Pare the artichoke bases flat, and remove tough outer leaves. Trim tops. Quarter artichokes. Toss with lemon juice, and season with salt and pepper. Heat 2 tablespoons oil in a large skillet over medium heat. Add artichokes, and saute 10 minutes. Stir in parsley. Set aside.

Place a large pot over high heat. Add spinach with some water still clinging to the leaves, and cook until wilted. Transfer to a colander to drain, pressing to remove any additional moisture. Place spinach in the bowl of a food processor. Add 2 cloves chopped garlic and the cumin; season with salt and pepper. Process until a smooth paste forms. Transfer to a small bowl, and stir in toasted pine nuts. Set aside.

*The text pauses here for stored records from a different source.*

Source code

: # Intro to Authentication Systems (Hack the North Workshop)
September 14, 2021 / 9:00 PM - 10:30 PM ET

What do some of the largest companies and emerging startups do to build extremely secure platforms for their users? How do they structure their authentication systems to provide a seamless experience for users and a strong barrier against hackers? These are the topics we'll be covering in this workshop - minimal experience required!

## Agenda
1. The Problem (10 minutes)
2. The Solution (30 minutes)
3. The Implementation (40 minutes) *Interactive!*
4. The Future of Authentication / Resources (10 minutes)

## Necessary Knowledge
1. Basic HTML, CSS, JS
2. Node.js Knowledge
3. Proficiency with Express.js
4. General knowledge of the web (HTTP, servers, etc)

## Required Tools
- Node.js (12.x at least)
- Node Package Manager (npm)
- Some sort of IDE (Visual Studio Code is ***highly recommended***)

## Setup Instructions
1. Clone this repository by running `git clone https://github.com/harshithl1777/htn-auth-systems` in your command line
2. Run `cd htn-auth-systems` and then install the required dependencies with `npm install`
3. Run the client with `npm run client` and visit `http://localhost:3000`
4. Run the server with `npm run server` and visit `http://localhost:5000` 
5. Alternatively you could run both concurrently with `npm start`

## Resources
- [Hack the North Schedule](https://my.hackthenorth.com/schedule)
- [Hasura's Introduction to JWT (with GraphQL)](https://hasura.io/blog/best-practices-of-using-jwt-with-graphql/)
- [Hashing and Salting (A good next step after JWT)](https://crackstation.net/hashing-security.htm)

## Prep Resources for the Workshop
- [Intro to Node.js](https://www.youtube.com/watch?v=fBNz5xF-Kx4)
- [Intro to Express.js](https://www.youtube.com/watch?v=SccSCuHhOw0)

Heat 1 tablespoon olive oil in a large skillet over medium-high heat. Add onions and star anise, and cook until onions are translucent, about 2 minutes. Add remaining 12 cloves finely chopped garlic, and cook 3 minutes more. Stir in honey and pastis. Add tomatoes, stir, and cook, covered, for 10 minutes. Uncover, stir, and continue to cook until the mixture has reduced and thickened, about 10 minutes more. Season with salt and pepper. Remove from heat. Transfer to the bowl of a food processor, and process to form a smooth paste. Set aside.

Break 6 eggs into a medium bowl, and beat lightly with a fork. Season with salt and pepper. Heat 1 tablespoon oil in an 8-inch well-seasoned cast-iron or nonstick skillet over medium heat. Add eggs, and cook, shaking skillet or gently stirring, until just beginning to set. Place cooked artichoke hearts over omelet to cover. Continue to cook until bottom is fully set. Invert omelet onto a plate. Slide omelet back into skillet, cooked-side up. Return to heat, and continue to cook until set, about 1 minute. Slide omelet onto a platter, and sprinkle with half the goat cheese.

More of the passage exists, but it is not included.